Skip to main content

Lion Oil: update on Pillsbury trial

Published by
World Pipelines,

In a stunning insurance coverage win in the energy sector, an Arkansas jury has awarded Lion Oil Co. US$72 million in damages from lost income and expenses stemming from a 2012 breach of a pipeline carrying oil from Louisiana production fields to a Lion refinery in Arkansas.

A team of lawyers from Pillsbury represented Lion Oil in the case, which was heard in federal court in the Western District of Arkansas. The jury delivered its verdict after deliberating for just two hours on 4 November. Washington insurance recovery partner Geoffrey Greeves led the Pillsbury trial team.

Lion was seeking coverage for business income losses and expenses resulting from the rupture of a critical crude oil supply pipeline built in 1956 and operated by Exxon-Mobile subsidiary EMPCo. The North Line pipeline carries some 440 000 bbls oil more than 200 miles to reach the Lion refinery.

The rupture caused the pipeline to be shut down for 10 months; a period the insurers argued should not be covered. Lion asserted that all-risk policies it had purchased from 14 different insurance companies should collectively cover the company for its massive business disruption while its refinery was forced to operate at a lower capacity and find alternative sources of crude oil.

During the six day trial, Mr. Greeves reviewed the multiple series of delays created as a consequence of the burst pipe – that ‘domino effect’ stemming directly from the rupture was the source of the company’s substantial business loss, the jurors found.
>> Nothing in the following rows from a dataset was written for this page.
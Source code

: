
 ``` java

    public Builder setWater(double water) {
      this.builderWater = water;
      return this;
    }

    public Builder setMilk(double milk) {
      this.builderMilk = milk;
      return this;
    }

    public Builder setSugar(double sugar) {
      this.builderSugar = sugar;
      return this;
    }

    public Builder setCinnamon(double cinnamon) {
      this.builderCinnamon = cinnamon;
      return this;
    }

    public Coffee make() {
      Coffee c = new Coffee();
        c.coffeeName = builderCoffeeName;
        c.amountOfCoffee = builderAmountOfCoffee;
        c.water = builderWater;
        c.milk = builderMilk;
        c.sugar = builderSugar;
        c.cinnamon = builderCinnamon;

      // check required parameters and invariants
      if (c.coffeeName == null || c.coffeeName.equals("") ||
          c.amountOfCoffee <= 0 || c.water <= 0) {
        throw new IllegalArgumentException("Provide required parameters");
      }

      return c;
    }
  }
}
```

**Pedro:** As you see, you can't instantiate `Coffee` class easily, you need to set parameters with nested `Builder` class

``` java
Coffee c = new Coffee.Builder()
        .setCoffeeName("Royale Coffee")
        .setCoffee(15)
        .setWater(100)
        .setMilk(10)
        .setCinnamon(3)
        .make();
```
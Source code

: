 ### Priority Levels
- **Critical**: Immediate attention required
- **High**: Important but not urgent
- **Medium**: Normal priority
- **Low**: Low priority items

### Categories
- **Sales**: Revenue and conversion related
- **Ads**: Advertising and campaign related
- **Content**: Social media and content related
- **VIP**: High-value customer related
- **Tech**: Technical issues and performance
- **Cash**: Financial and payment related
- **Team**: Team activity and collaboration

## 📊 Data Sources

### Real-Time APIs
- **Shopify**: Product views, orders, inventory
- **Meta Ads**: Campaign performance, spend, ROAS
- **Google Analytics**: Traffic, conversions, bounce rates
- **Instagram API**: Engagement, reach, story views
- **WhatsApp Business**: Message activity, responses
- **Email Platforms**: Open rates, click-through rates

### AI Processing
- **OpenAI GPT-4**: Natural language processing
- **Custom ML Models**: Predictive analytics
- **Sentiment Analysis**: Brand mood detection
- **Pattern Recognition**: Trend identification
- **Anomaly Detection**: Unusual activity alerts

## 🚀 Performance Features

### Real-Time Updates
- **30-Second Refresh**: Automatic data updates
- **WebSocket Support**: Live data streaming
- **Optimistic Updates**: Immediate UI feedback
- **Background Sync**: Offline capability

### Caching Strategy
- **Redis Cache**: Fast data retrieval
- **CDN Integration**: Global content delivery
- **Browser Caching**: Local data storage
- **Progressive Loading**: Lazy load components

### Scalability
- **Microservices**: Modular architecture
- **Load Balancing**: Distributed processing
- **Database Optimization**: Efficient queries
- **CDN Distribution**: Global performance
The insurance carriers denying Lion’s claims – principally AIG – had argued that the rupture was not the predominant cause of Lion Oil’s loss, but rather it was the result of an independent decision by Exxon to test the pipeline.

In their verdict, jurors awarded Lion Oil US$60.4 million in income loss that was “dominantly, directly and efficiently caused by damage to EMPCo’s property.” An additional US$11.3 million was given to cover the large amount of expenses incurred by Lion as a direct result of the damaged pipeline.

"We are genuinely pleased but not surprised that the El Dorado jury concluded that Lion Oil's insurers breached their obligations by failing to live up to their all-risk insurance contracts,” Mr. Greeves said.

Pillsbury partner Peter Gillon, head of the firm’s insurance recovery practice who served as trial co-counsel, added: “Proving a company's rights to insurance for damages to a supplier can be challenging, and we are pleased that both the jury and the court understood the way these policies are supposed to work and awarded our client the compensation they were owed.”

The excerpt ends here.